Minimita’s niece has also helped her with daily calls to Air NZ to get a seat on a flight and a spot in managed isolation.

She finally landed in Auckland last night.

Now she is back in the country, MSD will speak to her about managing her outstanding bills and payments.

Minister of Social Development Carmel Sepuloni told RNZ she supported MSD’s decisions around Joanne Minimita’s time in Australia.

“Now that communication has occurred and they [MSD] have been informed, they do know that it was through no fault of her own, and so they are able to resume [payments].”

‘We need to be able to help’

When New Zealand closed its borders for the first time last year, a Covid-19 Special Assistance Programme ensured MSD could keep playing thousands of clients stranded overseas for five months.

Nearly all forms of MSD payments were included.

But when the government quickly closed borders to New South Wales in June – leaving hundreds stranded amid flight cancellations and managed isolation shortages – the government did not bring in special assistance.
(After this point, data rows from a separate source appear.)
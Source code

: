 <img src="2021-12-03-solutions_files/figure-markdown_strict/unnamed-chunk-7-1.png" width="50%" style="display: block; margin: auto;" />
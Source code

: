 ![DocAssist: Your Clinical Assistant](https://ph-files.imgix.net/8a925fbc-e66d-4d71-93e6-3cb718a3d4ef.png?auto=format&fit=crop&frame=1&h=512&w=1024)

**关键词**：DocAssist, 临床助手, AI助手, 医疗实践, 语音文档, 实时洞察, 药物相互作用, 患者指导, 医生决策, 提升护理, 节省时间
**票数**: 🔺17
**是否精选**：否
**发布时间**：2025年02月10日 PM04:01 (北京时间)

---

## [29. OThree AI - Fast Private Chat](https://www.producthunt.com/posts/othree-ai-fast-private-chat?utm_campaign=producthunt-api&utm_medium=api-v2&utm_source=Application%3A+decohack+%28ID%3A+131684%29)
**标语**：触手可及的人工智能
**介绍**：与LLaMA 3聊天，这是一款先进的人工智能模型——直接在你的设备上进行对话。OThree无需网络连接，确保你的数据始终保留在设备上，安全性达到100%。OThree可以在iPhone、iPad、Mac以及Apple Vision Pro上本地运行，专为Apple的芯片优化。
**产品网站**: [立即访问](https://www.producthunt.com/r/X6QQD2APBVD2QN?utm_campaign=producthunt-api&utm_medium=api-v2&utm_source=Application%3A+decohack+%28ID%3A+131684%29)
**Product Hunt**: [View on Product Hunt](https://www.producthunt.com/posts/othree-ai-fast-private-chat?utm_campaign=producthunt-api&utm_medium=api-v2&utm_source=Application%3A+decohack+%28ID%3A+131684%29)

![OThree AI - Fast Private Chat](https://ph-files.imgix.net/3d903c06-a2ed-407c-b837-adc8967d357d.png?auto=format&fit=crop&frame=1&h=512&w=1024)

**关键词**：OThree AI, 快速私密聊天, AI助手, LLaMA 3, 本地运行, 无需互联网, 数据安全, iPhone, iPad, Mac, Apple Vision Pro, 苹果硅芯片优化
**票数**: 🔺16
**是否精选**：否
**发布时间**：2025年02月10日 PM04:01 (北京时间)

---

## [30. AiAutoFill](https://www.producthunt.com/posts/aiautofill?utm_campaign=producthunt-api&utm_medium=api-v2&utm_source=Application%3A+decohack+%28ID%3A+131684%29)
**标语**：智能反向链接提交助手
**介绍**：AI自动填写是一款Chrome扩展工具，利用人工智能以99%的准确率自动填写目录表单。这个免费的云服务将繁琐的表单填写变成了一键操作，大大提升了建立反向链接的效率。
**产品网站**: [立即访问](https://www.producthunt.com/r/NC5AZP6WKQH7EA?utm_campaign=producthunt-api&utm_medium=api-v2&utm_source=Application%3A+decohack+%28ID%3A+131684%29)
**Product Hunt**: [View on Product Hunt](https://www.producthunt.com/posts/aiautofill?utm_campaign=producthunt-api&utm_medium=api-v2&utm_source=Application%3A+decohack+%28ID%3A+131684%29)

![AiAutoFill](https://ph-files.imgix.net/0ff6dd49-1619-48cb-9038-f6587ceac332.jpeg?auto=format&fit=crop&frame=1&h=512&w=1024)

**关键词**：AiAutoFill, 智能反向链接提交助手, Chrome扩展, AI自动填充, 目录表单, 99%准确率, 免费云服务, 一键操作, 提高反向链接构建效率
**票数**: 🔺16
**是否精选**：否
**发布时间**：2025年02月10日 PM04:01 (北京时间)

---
Beneficiaries’ advocate Kay Brereton, a former member of the government’s Welfare Expert Advisory Group, has written to Social Development Minister Carmel Sepuloni about this.

“We need to be able to help these people and we need to do something quite urgent, and we all know now that they [the government] can do things really quickly and urgently when they want to.”

She empathises with MSD staff dealing with stranded New Zealanders in the latest border closures.

“It is really difficult for the staff on the ground and I think they’re trying to work out how they can possibly make the rules that are in place work for a situation that they were never designed for.”